AIM OF THE EXERCISE. When a line of the entries contains "order", please list that line.

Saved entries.
****

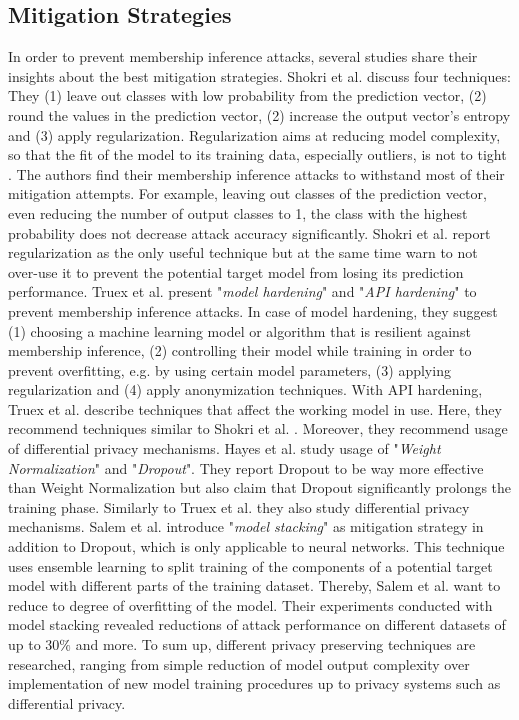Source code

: \documentclass[runningheads]{llncs}
\begin{document}
\subsection{Mitigation Strategies}

In order to prevent membership inference attacks, several studies share their insights about the best mitigation strategies.
Shokri et al. \cite{shokri2017membership} discuss four techniques: They (1) leave out classes with low probability from the prediction vector, (2) round the values in the prediction vector, (2) increase the output vector's entropy and (3) apply regularization. Regularization aims at reducing model complexity, so that the fit of the model to its training data, especially outliers, is not to tight \cite{ng2004feature}. The authors find their membership inference attacks to withstand most of their mitigation attempts. For example, leaving out classes of the prediction vector, even reducing the number of output classes to 1, the class with the highest probability does not decrease attack accuracy significantly. Shokri et al. report regularization as the only useful technique but at the same time warn to not over-use it to prevent the potential target model from losing its prediction performance.
Truex et al. \cite{truex2018towards} present "\textit{model hardening}" and "\textit{API hardening}" to prevent membership inference attacks. In case of model hardening, they suggest (1) choosing a machine learning model or algorithm that is resilient against membership inference, (2) controlling their model while training in order to prevent overfitting, e.g. by using certain model parameters, (3) applying regularization and (4) apply anonymization techniques. With API hardening, Truex et al. describe techniques that affect the working model in use. Here, they recommend techniques similar to Shokri et al. \cite{shokri2017membership}. Moreover, they recommend usage of differential privacy mechanisms. 
Hayes et al. \cite{hayes2017logan} study usage of "\textit{Weight Normalization}" and "\textit{Dropout}". They report Dropout to be way more effective than Weight Normalization but also claim that Dropout significantly prolongs the training phase. Similarly to Truex et al. they also study differential privacy mechanisms.
Salem et al. \cite{salem2018ml} introduce "\textit{model stacking}" as mitigation strategy in addition to Dropout, which is only applicable to neural networks. This technique uses ensemble learning to split training of the components of a potential target model with different parts of the training dataset. Thereby, Salem et al. want to reduce to degree of overfitting of the model. Their experiments conducted with model stacking revealed reductions of attack performance on different datasets of up to $30\%$ and more.
To sum up, different privacy preserving techniques are researched, ranging from simple reduction of model output complexity over implementation of new model training procedures up to privacy systems such as differential privacy.
\end{document}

****

ANSWER.
In order to prevent membership inference attacks, several studies share their insights about the best mitigation strategies.
Truex et al. \cite{truex2018towards} present "\textit{model hardening}" and "\textit{API hardening}" to prevent membership inference attacks. In case of model hardening, they suggest (1) choosing a machine learning model or algorithm that is resilient against membership inference, (2) controlling their model while training in order to prevent overfitting, e.g. by using certain model parameters, (3) applying regularization and (4) apply anonymization techniques. With API hardening, Truex et al. describe techniques that affect the working model in use. Here, they recommend techniques similar to Shokri et al. \cite{shokri2017membership}. Moreover, they recommend usage of differential privacy mechanisms. 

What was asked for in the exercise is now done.